Tuesday, October 30, 2012

Third culture kids and teen grief

I don't devote a post to a book unless I have learned something valuable from it that I want to share with others. Never Gone, by Laurel Garver, is one I immediately knew I wanted - needed  - to share.

I'll post my own thoughts on Never Gone coming up in December (my blog is shutting down during November for NaNoWriMo). In the meantime, here's the word on third culture kids and teen grief straight from Laurel (who by the way is in the thick of it with Hurricane Sandy right now. Many thoughts and prayers going out for all my east coast friends and family).

What is your novel Never Gone about?

A grieving teen believes her dead father has come back as a ghost to help her reconcile with her estranged mother.

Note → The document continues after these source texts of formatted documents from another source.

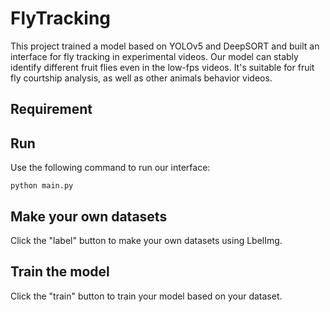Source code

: # FlyTracking
This project trained a model based on YOLOv5 and DeepSORT and built an interface for fly tracking in experimental videos. Our model can stably identify different fruit flies even in the low-fps videos. It's suitable for fruit fly courtship analysis, as well as other animals behavior videos.

## Requirement


## Run
Use the following command to run our interface:

    python main.py

## Make your own datasets
Click the "label" button to make your own datasets using LbelImg.

## Train the model
Click the "train" button to train your model based on your dataset.
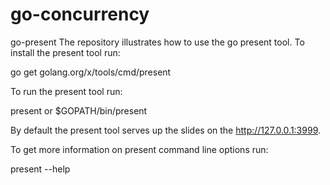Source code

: # go-concurrency

go-present
The repository illustrates how to use the go present tool. To install the present tool run:

go get golang.org/x/tools/cmd/present

To run the present tool run:

present
or
$GOPATH/bin/present

By default the present tool serves up the slides on the http://127.0.0.1:3999.

To get more information on present command line options run:

present --help
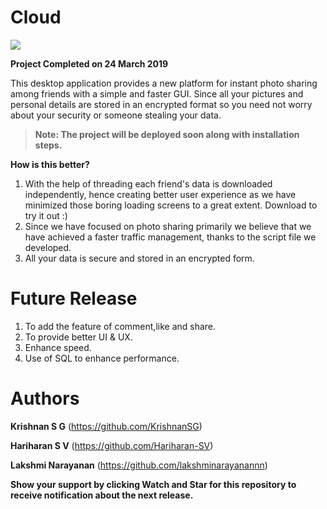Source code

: # Cloud

![](https://github.com/KrishnanSG/Cloud/blob/master/Final_Logo.png)

**Project Completed on 24 March 2019**

This desktop application provides a new platform for instant photo sharing among friends with a simple and faster GUI. Since all your pictures and personal details are stored in an encrypted format so you need not worry about your security or someone stealing your data.


>**Note: The project will be deployed soon along with installation steps.**


**How is this better?**

1. With the help of threading each friend's data is downloaded independently, hence creating better user experience as we have minimized those boring loading screens to a great extent. Download to try it out :) 
2. Since we have focused on photo sharing primarily we believe that we have achieved a faster traffic management, thanks to the script file we developed.
3. All your data is secure and stored in an encrypted form.

# Future Release
1. To add the feature of comment,like and share. 
2. To provide better UI & UX.
3. Enhance speed.
4. Use of SQL to enhance performance.

# Authors

**Krishnan S G**    (https://github.com/KrishnanSG)

**Hariharan S V**  (https://github.com/Hariharan-SV)

**Lakshmi Narayanan**  (https://github.com/lakshminarayanannn)


**Show your support by clicking Watch and Star for this repository to receive notification about the next release.**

That’s my most brief synopsis. My favorite synopsis is the trailer:


Your main character is a New Yorker with an American mother and a British father. How do cross-cultural issues affect the family?

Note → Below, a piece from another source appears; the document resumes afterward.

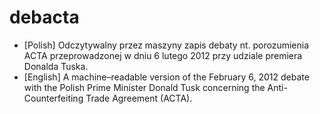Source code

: debacta
========

* [Polish] Odczytywalny przez maszyny zapis debaty nt. porozumienia ACTA  przeprowadzonej w dniu 6 lutego 2012 przy udziale premiera Donalda Tuska. 
* [English] A machine–readable version of the February 6, 2012 debate with the Polish Prime Minister Donald Tusk concerning the Anti-Counterfeiting Trade Agreement (ACTA).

American and British social rules differ more that you might think. When I studied abroad there, I struggled to get anyone to talk to me. The other British students were friendly with one another, but standoffish with us exchange students. There are rules to the game of getting inside the high walls of privacy that aren’t immediately apparent to outsiders. I didn’t get fully clued in to how these rules worked until my third visit to the UK, when the friends my husband and I were visiting pointed me to Kate Fox’s Watching the English: The Hidden Rules of English Behaviour. It became one of my most useful research books.

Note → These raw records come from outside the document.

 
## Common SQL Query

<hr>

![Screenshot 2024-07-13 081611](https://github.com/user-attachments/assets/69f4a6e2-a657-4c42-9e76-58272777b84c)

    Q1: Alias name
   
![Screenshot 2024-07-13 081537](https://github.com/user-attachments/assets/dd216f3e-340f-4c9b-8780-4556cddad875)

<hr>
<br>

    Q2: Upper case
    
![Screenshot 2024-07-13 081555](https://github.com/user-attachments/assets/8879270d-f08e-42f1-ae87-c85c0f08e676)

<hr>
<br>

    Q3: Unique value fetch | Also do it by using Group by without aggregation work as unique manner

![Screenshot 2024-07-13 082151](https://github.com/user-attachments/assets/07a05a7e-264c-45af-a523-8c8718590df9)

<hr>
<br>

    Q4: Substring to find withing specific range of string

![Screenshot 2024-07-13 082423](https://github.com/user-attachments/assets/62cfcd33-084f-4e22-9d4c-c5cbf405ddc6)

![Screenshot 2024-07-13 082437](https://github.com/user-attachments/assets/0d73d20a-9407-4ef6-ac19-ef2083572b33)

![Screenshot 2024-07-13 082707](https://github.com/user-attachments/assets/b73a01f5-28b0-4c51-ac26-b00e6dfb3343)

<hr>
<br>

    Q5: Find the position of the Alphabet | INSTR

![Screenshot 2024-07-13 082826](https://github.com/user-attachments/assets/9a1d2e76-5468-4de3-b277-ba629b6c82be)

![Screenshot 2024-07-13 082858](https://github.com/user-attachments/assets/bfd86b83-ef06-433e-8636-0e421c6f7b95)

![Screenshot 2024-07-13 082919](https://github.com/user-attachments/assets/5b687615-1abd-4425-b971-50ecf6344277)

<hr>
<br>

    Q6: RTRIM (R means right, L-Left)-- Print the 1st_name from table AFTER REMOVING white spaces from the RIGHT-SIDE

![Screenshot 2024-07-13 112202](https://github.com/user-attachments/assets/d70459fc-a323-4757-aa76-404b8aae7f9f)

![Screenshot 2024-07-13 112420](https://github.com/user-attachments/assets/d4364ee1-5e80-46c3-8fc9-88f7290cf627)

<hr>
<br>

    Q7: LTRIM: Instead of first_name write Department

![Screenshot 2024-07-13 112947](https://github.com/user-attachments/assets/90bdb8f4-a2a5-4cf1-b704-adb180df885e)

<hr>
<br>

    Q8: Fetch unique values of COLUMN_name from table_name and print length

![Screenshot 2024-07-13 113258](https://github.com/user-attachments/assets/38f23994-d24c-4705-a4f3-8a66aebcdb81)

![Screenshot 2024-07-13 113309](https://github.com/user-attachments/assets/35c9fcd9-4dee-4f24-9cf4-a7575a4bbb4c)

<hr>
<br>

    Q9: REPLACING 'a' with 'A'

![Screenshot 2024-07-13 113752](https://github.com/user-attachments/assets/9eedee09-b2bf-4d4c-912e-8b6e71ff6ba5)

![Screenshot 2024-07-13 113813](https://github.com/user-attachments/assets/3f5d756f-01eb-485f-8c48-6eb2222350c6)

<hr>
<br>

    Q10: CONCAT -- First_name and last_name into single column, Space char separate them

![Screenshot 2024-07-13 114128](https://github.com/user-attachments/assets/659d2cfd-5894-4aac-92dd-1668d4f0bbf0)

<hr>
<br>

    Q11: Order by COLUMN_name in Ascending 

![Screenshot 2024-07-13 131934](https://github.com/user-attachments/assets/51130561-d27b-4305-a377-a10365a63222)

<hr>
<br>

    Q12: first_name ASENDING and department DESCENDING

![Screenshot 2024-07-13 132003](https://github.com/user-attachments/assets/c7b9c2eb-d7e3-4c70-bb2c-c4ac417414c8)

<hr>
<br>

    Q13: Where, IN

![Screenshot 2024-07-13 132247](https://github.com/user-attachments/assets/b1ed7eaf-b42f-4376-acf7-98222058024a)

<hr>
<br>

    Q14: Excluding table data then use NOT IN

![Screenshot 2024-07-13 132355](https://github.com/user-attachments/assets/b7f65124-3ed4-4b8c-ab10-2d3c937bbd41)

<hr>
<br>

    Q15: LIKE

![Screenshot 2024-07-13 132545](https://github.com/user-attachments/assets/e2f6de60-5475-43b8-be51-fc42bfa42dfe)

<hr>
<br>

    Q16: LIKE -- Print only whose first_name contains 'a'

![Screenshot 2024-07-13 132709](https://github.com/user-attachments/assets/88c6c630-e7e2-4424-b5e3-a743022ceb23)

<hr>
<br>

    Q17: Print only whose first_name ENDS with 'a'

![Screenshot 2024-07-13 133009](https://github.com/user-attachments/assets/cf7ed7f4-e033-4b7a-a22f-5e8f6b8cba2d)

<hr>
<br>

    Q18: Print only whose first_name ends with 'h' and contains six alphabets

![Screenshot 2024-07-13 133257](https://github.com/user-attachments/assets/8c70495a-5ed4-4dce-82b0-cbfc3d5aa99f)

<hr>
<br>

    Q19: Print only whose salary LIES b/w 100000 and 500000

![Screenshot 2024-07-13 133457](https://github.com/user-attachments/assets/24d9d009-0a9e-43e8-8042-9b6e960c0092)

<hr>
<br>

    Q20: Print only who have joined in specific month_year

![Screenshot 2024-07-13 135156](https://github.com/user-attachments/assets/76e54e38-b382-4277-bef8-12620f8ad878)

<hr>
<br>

Because Britain’s large population is crammed into a small space, personal privacy is highly valued. That’s a major component of why my protagonist’s parents’ marriage works. The mother likes to keep her past in the past and her emotions under wraps, so what could be better than a partner who won’t expect American levels of emotiveness? Humor is also a huge component of communication in Britain, and thus the father’s forte. Any hard-hitting or critical remark is likely to be couched in humor. Embarrassingly tender feelings can be, too.

My protagonist Danielle is what is sometimes called a “third-culture kid”—someone who lives in one culture, but whose family comes from a different culture; he or she teeters precariously between cultures, never fully belonging to either one. Thus Dani struggles with expressing her deepest feelings, suppressing and self-managing more than the typical American teen might. Yet she also wants to call others out for doing the very same thing, her mother in particular. Losing her British father requires Dani to reassess how she fits in the world, and how to reconcile with her American half.

What is unique about teen grief?

When you’re young, it’s harder to deal with major losses because you don’t have experience to draw on that puts the pain in perspective. “Time heals all wounds” is not lived experience; it sounds like a stupid platitude adults say to shut you down. Grief feels overwhelming and absolutely impossible to overcome. Add to that the usual stuff of adolescence—hormonal changes and an identity that’s still under construction—and you can understand why grief can be especially difficult, even explosive for teens.

What’s unique about your approach to grief in the story?

I was particularly interested in exploring the immediate grief experience — those turbulent first weeks immediately after a death. My novel begins a few days after the protagonist loses her dad and the story covers approximately three weeks’ time. Danielle spends much of the story cycling through denial, anger, and bargaining. There are moments of depression and glimpses of what acceptance will look like when it fully flowers. Most of the deepest grief work is still to come for Dani, but the events of the novel prepare her to begin to earnestly do that work, rather than deny or flee from it.

Because of her family culture, Dani especially struggles with feelings of anger. It is one of the toughest emotions to keep under wraps or deflect and soften with humor. She also mistakenly believes that anger has no place in a life of faith. I hope this story will encourage kids growing up in a faith tradition that it’s okay to really wrestle with God in places of deep pain. One of Dani’s friends tells her, “I think God can handle it when we’re mad.” He goes on to point out that large chunks of scripture are at root complaints to God. The Psalmist and other saints of old give us models for talking (and hollering and crying) to our Creator honestly about our pain, which at root is an expression of faith that He hears, cares, comforts and makes things new.


Laurel Garver is a magazine editor, professor’s wife and mom to an energetic fourth grader. An indie film enthusiast and incurable Anglophile, she enjoys geeking out about Harry Potter and Dr. Who, playing word games, singing, and mentoring teens at her church. You can find her on Facebook and Twitter.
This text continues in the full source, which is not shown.